In advanced or metastatic osteosarcoma, chemotherapy based on cytotoxic agents is considered the standard of care, but novel treatments have been proposed in recent years [1-5]. Our objective was to synthesize the state of the art about these novel treatments by analyzing their effectiveness and by comparing them with one another. These analyses were designed as indirect comparisons. Survival data were handled by using an original technique (the Shiny method) that reconstructs individual patient data from Kaplan-Meier curves [6]. The Shiny method, which is the evolution of a similar method developed in 2011 by Guyot, et al. [7], has the advantage of being freely available on the Internet.

Overall Survival (OS) was the end-point of our analysis. A standard literature search was conducted on PubMed and EMBASE to identify clinical trials (either phase II or phase III) that tested the effectiveness of new agents when given to patients with advanced or metastatic disease as second or further line. The availability of a Kaplan-Meier curve of OS was an inclusion criterion. Our analyses took into account that techniques of reconstruction of individual patient data from Kaplan-Meier curves are highly reliable [6,7]. Among these, the Shiny method has demonstrated the best operational performance [6]. Its procedure generates a patient database in which each individual is assigned the length of follow- up and outcome (expressed as either censored or with event). This reconstruction is carried out based on the Kaplan-Meier graph along with the total number of enrolled patients and deaths. In the analysis of included trials, after reconstructing patient data, we carried out standard Cox statistics based on time-to-event endpoint (event=death for any cause). Pairwise indirect comparisons were handled based on the Hazard Ratio (HR) with 95% Confidence Interval (CI). Calculations were carried out under the R-platform; statistical significance was set at p<0.05.

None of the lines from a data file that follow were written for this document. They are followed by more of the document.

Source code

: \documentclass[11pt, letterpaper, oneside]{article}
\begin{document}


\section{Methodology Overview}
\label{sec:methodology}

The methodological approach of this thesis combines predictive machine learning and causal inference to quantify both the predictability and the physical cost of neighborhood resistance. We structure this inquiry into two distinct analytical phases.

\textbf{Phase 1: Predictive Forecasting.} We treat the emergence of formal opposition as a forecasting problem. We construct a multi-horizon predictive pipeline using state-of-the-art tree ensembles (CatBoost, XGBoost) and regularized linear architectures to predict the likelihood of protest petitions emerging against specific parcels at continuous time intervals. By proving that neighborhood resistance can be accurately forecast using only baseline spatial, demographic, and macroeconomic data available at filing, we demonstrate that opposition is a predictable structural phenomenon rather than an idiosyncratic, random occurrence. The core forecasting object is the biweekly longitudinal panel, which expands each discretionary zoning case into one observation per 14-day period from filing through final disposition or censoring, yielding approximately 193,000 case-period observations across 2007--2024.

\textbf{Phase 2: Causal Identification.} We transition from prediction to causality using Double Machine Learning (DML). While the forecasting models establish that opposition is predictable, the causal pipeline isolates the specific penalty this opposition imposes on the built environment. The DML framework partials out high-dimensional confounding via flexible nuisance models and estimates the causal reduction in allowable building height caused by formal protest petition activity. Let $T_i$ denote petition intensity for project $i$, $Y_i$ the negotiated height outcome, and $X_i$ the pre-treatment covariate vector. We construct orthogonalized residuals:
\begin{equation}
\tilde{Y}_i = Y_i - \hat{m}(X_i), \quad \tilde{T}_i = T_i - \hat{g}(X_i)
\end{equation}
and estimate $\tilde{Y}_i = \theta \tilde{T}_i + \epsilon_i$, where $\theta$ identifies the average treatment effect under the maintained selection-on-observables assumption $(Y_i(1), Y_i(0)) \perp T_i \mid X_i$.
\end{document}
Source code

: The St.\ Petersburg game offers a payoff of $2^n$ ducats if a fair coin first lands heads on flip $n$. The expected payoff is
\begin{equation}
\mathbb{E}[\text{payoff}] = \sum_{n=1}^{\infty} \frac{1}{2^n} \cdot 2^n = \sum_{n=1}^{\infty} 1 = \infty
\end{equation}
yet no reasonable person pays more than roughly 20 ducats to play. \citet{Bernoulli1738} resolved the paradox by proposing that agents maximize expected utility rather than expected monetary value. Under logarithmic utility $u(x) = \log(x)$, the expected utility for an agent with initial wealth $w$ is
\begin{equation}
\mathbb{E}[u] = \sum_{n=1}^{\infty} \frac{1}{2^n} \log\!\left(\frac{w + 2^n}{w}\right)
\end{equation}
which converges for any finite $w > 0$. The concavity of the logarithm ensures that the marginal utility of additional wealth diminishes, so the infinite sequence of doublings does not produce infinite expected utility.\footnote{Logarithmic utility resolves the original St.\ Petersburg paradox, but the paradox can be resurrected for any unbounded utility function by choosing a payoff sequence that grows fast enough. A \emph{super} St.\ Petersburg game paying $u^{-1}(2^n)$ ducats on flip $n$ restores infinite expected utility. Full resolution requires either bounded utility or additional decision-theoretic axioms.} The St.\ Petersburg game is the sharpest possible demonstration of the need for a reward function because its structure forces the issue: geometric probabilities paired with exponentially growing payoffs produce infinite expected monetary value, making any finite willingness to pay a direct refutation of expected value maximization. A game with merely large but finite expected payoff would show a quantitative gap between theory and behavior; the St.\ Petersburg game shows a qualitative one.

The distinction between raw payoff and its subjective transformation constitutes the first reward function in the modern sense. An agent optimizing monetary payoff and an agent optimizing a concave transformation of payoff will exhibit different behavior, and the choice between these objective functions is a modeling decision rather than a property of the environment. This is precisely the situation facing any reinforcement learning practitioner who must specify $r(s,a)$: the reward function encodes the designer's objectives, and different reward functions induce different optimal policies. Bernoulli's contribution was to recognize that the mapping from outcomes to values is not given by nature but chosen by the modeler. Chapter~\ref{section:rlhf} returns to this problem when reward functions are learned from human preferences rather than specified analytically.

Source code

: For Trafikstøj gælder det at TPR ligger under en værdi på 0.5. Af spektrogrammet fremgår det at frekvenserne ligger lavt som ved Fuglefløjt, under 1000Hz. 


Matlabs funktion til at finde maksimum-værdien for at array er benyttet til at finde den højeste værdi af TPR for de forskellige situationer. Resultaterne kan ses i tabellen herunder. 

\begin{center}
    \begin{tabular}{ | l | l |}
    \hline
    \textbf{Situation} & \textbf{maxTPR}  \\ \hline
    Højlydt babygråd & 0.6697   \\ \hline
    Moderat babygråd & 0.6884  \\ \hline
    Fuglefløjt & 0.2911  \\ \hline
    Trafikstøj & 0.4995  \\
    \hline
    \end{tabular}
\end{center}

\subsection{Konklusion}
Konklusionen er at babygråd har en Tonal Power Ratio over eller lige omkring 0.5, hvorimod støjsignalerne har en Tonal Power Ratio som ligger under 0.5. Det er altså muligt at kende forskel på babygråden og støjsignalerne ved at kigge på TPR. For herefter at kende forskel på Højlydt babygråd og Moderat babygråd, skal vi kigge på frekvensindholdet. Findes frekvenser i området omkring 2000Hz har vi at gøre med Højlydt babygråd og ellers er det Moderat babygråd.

Five trials [1-5] were identified through our literature search (Table 1). All were phase II trials. Four treatments were tested in these trials (regorafenib-2 trials, cabozantinib, apatinib plus camrelizumab, and gemcitabine plus sirolimus). To reconstruct individual patient data, the Shiny technique was applied to the 6 Kaplan-Meier curves (Table 1). As a control group for our indirect comparisons, we considered gemcitabine plus sirolimus. Two trials investigated regorafenib; since these two Kaplan-Meier showed a nearly identical pattern (data not shown), individual patient data from these two trials were pooled together to generate a single cohort.

Table 1: Advanced or metastatic osteosarcoma in pretreated patients: Information on treatments reported in 5 phase II trials.

Figure 1 shows the Kaplan-Meier graph of for the 4 treatments. Using gemcitabine plus sirolimus as common comparator, each of regorafenib, cabozantinib, and apatinib plus camrelizumab showed a numerical improvement in OS that however did not reach statistical significance. To better quantify OS benefit we carried out one further analysis on a time scale in which we compared regorafenib, cabozantinib, and apatinib plus camrelizumab pooled together vs. gemcitabine plus sirolimus; median OS was 11.2 vs. 7.4 months (gain=3.8 months); HR was 0.63 (95% CI, 0.40 to 0.97, p=0.04).

Figure 1: Pooled Kaplan-Meier survival curve obtained by reconstruction of individual patient data for 5 patient cohorts published in 4 trials. The curve for controls (in red) refers to 35 patients treated with gemcitabine plus sirolimus. The other 3 curves refer to regorafenib (n=48; in green), cabozantinib (n=42; in blue), and apatinib plus camrelizumab (n=43; in violet). The values of HR were: regorafenib, HR=0.61; 95% CI, 0.36 to 1.03, p=0.06; cabozantinib, HR=0.65; 95%CI, 0.30 to 1.11, p=0.11; apatinib plus camrelizumab, HR=0.62; 95%CI, 0.36 to 1.07, p=0.08). Time expressed in months.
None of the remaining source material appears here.